### Instructions to follow
The string "Aseguradora" appears in some lines of the data. Report how many, with no other words.

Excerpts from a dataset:
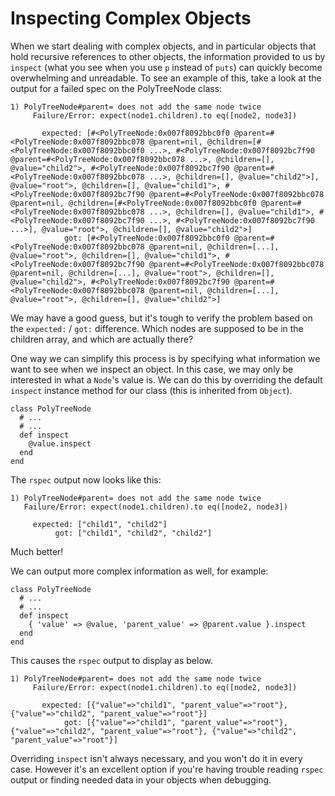 # Inspecting Complex Objects

When we start dealing with complex objects, and in particular objects that hold recursive references to other objects, the information provided to us by `inspect` (what you see when you use `p` instead of `puts`) can quickly become overwhelming and unreadable. To see an example of this, take a look at the output for a failed spec on the PolyTreeNode class:

    1) PolyTreeNode#parent= does not add the same node twice
         Failure/Error: expect(node1.children).to eq([node2, node3])

           expected: [#<PolyTreeNode:0x007f8092bbc0f0 @parent=#<PolyTreeNode:0x007f8092bbc078 @parent=nil, @children=[#<PolyTreeNode:0x007f8092bbc0f0 ...>, #<PolyTreeNode:0x007f8092bc7f90 @parent=#<PolyTreeNode:0x007f8092bbc078 ...>, @children=[], @value="child2">, #<PolyTreeNode:0x007f8092bc7f90 @parent=#<PolyTreeNode:0x007f8092bbc078 ...>, @children=[], @value="child2">], @value="root">, @children=[], @value="child1">, #<PolyTreeNode:0x007f8092bc7f90 @parent=#<PolyTreeNode:0x007f8092bbc078 @parent=nil, @children=[#<PolyTreeNode:0x007f8092bbc0f0 @parent=#<PolyTreeNode:0x007f8092bbc078 ...>, @children=[], @value="child1">, #<PolyTreeNode:0x007f8092bc7f90 ...>, #<PolyTreeNode:0x007f8092bc7f90 ...>], @value="root">, @children=[], @value="child2">]
                got: [#<PolyTreeNode:0x007f8092bbc0f0 @parent=#<PolyTreeNode:0x007f8092bbc078 @parent=nil, @children=[...], @value="root">, @children=[], @value="child1">, #<PolyTreeNode:0x007f8092bc7f90 @parent=#<PolyTreeNode:0x007f8092bbc078 @parent=nil, @children=[...], @value="root">, @children=[], @value="child2">, #<PolyTreeNode:0x007f8092bc7f90 @parent=#<PolyTreeNode:0x007f8092bbc078 @parent=nil, @children=[...], @value="root">, @children=[], @value="child2">]

We may have a good guess, but it's tough to verify the problem based on the `expected:` / `got:` difference. Which nodes are supposed to be in the children array, and which are actually there?

One way we can simplify this process is by specifying what information we want to see when we inspect an object. In this case, we may only be interested in what a `Node`'s value is. We can do this by overriding the default `inspect` instance method for our class (this is inherited from `Object`).

    class PolyTreeNode
      # ...
      # ...
      def inspect
        @value.inspect
      end
    end

The `rspec` output now looks like this:

    1) PolyTreeNode#parent= does not add the same node twice
       Failure/Error: expect(node1.children).to eq([node2, node3])

         expected: ["child1", "child2"]
              got: ["child1", "child2", "child2"]

Much better!

We can output more complex information as well, for example:

    class PolyTreeNode
      # ...
      # ...
      def inspect
        { 'value' => @value, 'parent_value' => @parent.value }.inspect
      end
    end

This causes the `rspec` output to display as below.

    1) PolyTreeNode#parent= does not add the same node twice
         Failure/Error: expect(node1.children).to eq([node2, node3])

           expected: [{"value"=>"child1", "parent_value"=>"root"}, {"value"=>"child2", "parent_value"=>"root"}]
                got: [{"value"=>"child1", "parent_value"=>"root"}, {"value"=>"child2", "parent_value"=>"root"}, {"value"=>"child2", "parent_value"=>"root"}]

Overriding `inspect` isn't always necessary, and you won't do it in every case. However it's an excellent option if you're having trouble reading `rspec` output or finding needed data in your objects when debugging.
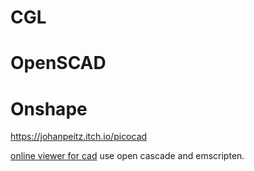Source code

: 
# CGL

# OpenSCAD
# Onshape

https://johanpeitz.itch.io/picocad

[online viewer for cad](https://news.ycombinator.com/item?id=34936831) use open cascade and emscripten.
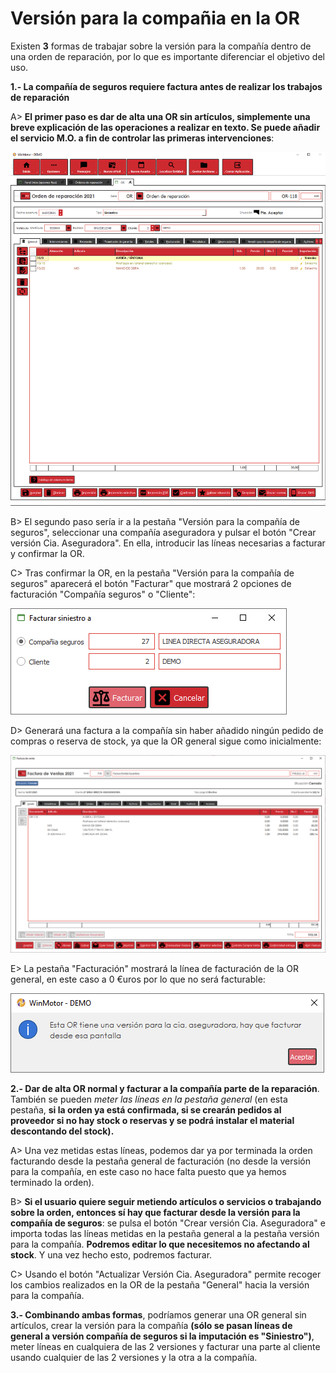# Versión para la compañia en la OR

Existen **3** formas de trabajar sobre la versión para la compañía dentro de una orden de reparación, por lo que es importante diferenciar el objetivo del uso.

**1.- La compañía de seguros requiere factura antes de realizar los trabajos de reparación**

A> **El primer paso es dar de alta una OR sin artículos, simplemente una breve explicación de las operaciones a realizar en texto. Se puede añadir el servicio M.O. a fin de controlar las primeras intervenciones**:

![](<../../.gitbook/assets/imagen (13).png>)

B> El segundo paso sería ir a la pestaña "Versión para la compañía de seguros", seleccionar una compañía aseguradora y pulsar el botón "Crear versión Cia. Aseguradora". En ella, introducir las líneas necesarias a facturar y confirmar la OR.

C> Tras confirmar la OR, en la pestaña "Versión para la compañía de seguros" aparecerá el botón "Facturar" que mostrará 2 opciones de facturación "Compañía seguros" o "Cliente":

![](<../../.gitbook/assets/imagen (15).png>)

D> Generará una factura a la compañía sin haber añadido ningún pedido de compras o reserva de stock, ya que la OR general sigue como inicialmente:

![](<../../.gitbook/assets/imagen (16).png>)

E> La pestaña "Facturación" mostrará la línea de facturación de la OR general, en este caso a 0 €uros por lo que no será facturable:

![](<../../.gitbook/assets/imagen (17).png>)

**2.- Dar de alta OR normal y facturar a la compañía parte de la reparación**. También se pueden _meter las líneas en la pestaña general_ (en esta pestaña, **si la orden ya está confirmada, si se crearán pedidos al proveedor si no hay stock o reservas y se podrá instalar el material descontando del stock).**

A> Una vez metidas estas líneas, podemos dar ya por terminada la orden facturando desde la pestaña general de facturación (no desde la versión para la compañía, en este caso no hace falta puesto que ya hemos terminado la orden).

B> **Si el usuario quiere seguir metiendo artículos o servicios o trabajando sobre la orden, entonces sí hay que facturar desde la versión para la compañía de seguros**: se pulsa el botón "Crear versión Cia. Aseguradora" e importa todas las líneas metidas en la pestaña general a la pestaña versión para la compañía. **Podremos editar lo que necesitemos no afectando al stock**. Y una vez hecho esto, podremos facturar.

C> Usando el botón "Actualizar Versión Cia. Aseguradora" permite recoger los cambios realizados en la OR de la pestaña "General" hacia la versión para la compañía.

**3.- Combinando ambas formas**, podríamos generar una OR general sin artículos, crear la versión para la compañía **(sólo se pasan líneas de general a versión compañía de seguros si la imputación es "Siniestro")**, meter líneas en cualquiera de las 2 versiones y facturar una parte al cliente usando cualquier de las 2 versiones y la otra a la compañía.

### Task solution
3